Exercise input:
________________________________________

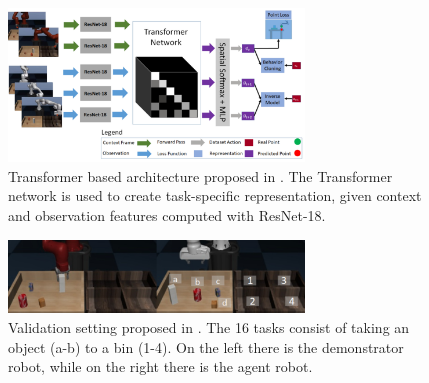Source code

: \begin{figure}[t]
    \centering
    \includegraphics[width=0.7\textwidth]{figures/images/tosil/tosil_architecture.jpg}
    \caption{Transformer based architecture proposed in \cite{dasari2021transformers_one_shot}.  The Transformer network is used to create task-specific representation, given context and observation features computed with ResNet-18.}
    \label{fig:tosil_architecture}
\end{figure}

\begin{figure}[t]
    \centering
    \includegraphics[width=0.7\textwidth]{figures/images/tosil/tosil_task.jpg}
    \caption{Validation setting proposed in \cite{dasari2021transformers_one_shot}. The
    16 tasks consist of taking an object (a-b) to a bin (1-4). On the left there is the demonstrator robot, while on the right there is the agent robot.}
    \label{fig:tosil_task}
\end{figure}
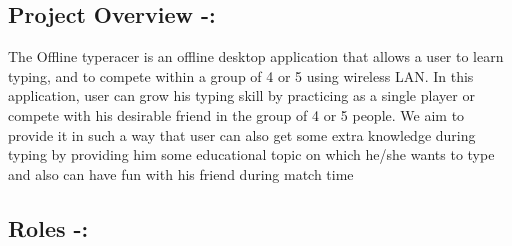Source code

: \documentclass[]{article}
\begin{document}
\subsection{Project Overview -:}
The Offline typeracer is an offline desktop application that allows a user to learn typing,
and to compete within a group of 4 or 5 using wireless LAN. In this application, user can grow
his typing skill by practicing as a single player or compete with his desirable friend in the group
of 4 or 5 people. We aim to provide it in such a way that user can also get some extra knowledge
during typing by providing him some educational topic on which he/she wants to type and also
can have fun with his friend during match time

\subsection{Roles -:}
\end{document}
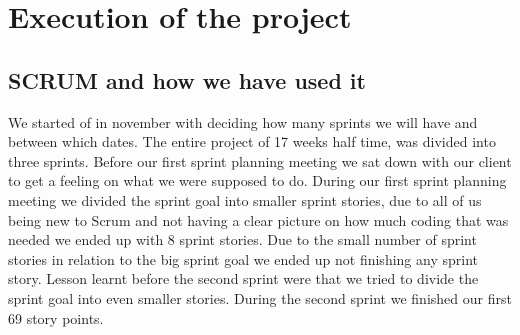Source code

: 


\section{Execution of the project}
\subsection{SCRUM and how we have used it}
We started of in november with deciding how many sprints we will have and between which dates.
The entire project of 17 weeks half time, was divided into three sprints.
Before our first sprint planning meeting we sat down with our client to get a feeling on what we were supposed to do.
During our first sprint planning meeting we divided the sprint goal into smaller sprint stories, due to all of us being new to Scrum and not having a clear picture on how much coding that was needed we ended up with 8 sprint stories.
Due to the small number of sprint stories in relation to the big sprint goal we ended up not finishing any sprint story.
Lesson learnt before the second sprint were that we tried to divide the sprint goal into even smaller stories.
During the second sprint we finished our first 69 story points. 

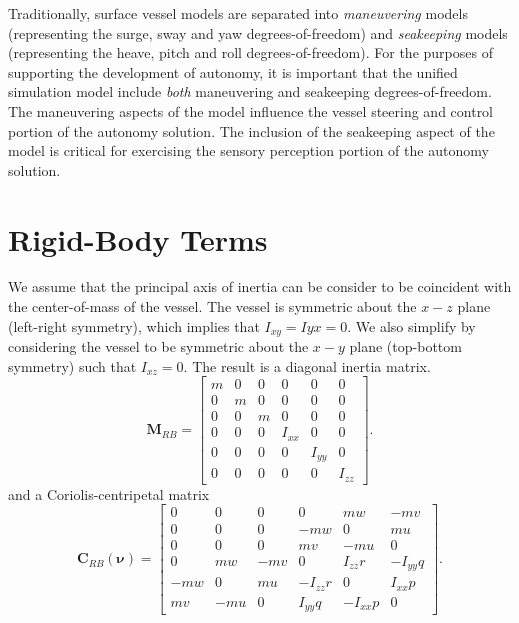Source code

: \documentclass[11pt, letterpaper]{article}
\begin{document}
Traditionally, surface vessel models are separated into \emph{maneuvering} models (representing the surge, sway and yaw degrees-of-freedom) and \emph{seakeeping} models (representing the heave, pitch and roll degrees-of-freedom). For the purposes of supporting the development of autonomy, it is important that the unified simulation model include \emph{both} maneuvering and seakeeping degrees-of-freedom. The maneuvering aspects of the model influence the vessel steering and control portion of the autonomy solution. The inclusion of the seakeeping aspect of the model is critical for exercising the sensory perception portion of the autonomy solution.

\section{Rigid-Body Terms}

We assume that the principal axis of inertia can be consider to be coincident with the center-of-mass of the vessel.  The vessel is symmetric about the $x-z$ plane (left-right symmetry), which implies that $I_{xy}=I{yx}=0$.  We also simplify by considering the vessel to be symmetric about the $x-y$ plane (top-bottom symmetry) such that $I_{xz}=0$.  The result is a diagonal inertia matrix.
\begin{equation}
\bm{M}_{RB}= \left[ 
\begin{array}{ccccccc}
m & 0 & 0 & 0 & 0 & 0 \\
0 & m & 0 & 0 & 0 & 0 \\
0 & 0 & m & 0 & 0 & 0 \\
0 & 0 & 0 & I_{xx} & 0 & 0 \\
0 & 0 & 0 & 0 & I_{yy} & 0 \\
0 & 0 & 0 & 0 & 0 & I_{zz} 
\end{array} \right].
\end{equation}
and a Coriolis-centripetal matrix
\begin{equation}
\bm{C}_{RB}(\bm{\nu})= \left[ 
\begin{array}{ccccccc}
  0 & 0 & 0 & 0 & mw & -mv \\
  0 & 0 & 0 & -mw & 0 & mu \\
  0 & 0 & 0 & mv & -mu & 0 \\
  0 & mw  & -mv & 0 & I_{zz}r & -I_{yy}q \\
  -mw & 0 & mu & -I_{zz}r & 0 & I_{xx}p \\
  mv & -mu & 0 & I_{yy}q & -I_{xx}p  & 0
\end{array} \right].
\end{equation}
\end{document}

________________________________________

The entries are to be transcribed word for word, without their images.

Source code

: \begin{figure}[t]
    \centering
    \includegraphics[width=0.7\textwidth]{figures/images/tosil/tosil_architecture.jpg}
    \caption{Transformer based architecture proposed in \cite{dasari2021transformers_one_shot}.  The Transformer network is used to create task-specific representation, given context and observation features computed with ResNet-18.}
    \label{fig:tosil_architecture}
\end{figure}

\begin{figure}[t]
    \centering
    \includegraphics[width=0.7\textwidth]{figures/images/tosil/tosil_task.jpg}
    \caption{Validation setting proposed in \cite{dasari2021transformers_one_shot}. The
    16 tasks consist of taking an object (a-b) to a bin (1-4). On the left there is the demonstrator robot, while on the right there is the agent robot.}
    \label{fig:tosil_task}
\end{figure}
Source code

: \documentclass[]{article}
\begin{document}
\subsection{Project Overview -:}
The Offline typeracer is an offline desktop application that allows a user to learn typing,
and to compete within a group of 4 or 5 using wireless LAN. In this application, user can grow
his typing skill by practicing as a single player or compete with his desirable friend in the group
of 4 or 5 people. We aim to provide it in such a way that user can also get some extra knowledge
during typing by providing him some educational topic on which he/she wants to type and also
can have fun with his friend during match time

\subsection{Roles -:}
\end{document}
Source code

: 


\section{Execution of the project}
\subsection{SCRUM and how we have used it}
We started of in november with deciding how many sprints we will have and between which dates.
The entire project of 17 weeks half time, was divided into three sprints.
Before our first sprint planning meeting we sat down with our client to get a feeling on what we were supposed to do.
During our first sprint planning meeting we divided the sprint goal into smaller sprint stories, due to all of us being new to Scrum and not having a clear picture on how much coding that was needed we ended up with 8 sprint stories.
Due to the small number of sprint stories in relation to the big sprint goal we ended up not finishing any sprint story.
Lesson learnt before the second sprint were that we tried to divide the sprint goal into even smaller stories.
During the second sprint we finished our first 69 story points. 

Source code

: \documentclass[11pt, letterpaper]{article}
\begin{document}
Traditionally, surface vessel models are separated into \emph{maneuvering} models (representing the surge, sway and yaw degrees-of-freedom) and \emph{seakeeping} models (representing the heave, pitch and roll degrees-of-freedom). For the purposes of supporting the development of autonomy, it is important that the unified simulation model include \emph{both} maneuvering and seakeeping degrees-of-freedom. The maneuvering aspects of the model influence the vessel steering and control portion of the autonomy solution. The inclusion of the seakeeping aspect of the model is critical for exercising the sensory perception portion of the autonomy solution.

\section{Rigid-Body Terms}

We assume that the principal axis of inertia can be consider to be coincident with the center-of-mass of the vessel.  The vessel is symmetric about the $x-z$ plane (left-right symmetry), which implies that $I_{xy}=I{yx}=0$.  We also simplify by considering the vessel to be symmetric about the $x-y$ plane (top-bottom symmetry) such that $I_{xz}=0$.  The result is a diagonal inertia matrix.
\begin{equation}
\bm{M}_{RB}= \left[ 
\begin{array}{ccccccc}
m & 0 & 0 & 0 & 0 & 0 \\
0 & m & 0 & 0 & 0 & 0 \\
0 & 0 & m & 0 & 0 & 0 \\
0 & 0 & 0 & I_{xx} & 0 & 0 \\
0 & 0 & 0 & 0 & I_{yy} & 0 \\
0 & 0 & 0 & 0 & 0 & I_{zz} 
\end{array} \right].
\end{equation}
and a Coriolis-centripetal matrix
\begin{equation}
\bm{C}_{RB}(\bm{\nu})= \left[ 
\begin{array}{ccccccc}
  0 & 0 & 0 & 0 & mw & -mv \\
  0 & 0 & 0 & -mw & 0 & mu \\
  0 & 0 & 0 & mv & -mu & 0 \\
  0 & mw  & -mv & 0 & I_{zz}r & -I_{yy}q \\
  -mw & 0 & mu & -I_{zz}r & 0 & I_{xx}p \\
  mv & -mu & 0 & I_{yy}q & -I_{xx}p  & 0
\end{array} \right].
\end{equation}
\end{document}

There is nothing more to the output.